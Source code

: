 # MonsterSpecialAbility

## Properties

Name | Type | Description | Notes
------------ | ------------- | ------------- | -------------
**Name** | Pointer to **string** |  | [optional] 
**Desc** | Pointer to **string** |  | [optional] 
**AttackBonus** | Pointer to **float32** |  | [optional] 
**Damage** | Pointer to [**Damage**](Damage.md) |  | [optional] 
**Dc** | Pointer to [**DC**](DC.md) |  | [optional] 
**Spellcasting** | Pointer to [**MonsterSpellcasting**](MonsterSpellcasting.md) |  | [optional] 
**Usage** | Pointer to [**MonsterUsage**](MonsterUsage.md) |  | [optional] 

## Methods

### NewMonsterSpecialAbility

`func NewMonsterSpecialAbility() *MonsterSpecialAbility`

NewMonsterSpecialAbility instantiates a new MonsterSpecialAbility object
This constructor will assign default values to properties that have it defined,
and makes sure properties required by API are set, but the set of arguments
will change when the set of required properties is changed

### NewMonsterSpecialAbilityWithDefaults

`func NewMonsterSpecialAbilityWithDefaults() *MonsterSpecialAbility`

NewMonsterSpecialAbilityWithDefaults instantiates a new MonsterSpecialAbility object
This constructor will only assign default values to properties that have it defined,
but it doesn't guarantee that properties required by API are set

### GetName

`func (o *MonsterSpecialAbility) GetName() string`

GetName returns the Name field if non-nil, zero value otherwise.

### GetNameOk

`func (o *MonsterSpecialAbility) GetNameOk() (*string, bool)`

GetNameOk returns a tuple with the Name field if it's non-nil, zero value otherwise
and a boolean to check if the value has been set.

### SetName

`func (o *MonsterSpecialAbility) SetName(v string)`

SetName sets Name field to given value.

::::::::

• What is being asked:
Nothing but the lines from the line that contains "(o *MonsterSpecialAbility) GetNameOk()" to the last line of the records above should appear in the answer; please copy them exactly.

• Task result:
`func (o *MonsterSpecialAbility) GetNameOk() (*string, bool)`

GetNameOk returns a tuple with the Name field if it's non-nil, zero value otherwise
and a boolean to check if the value has been set.

### SetName

`func (o *MonsterSpecialAbility) SetName(v string)`

SetName sets Name field to given value.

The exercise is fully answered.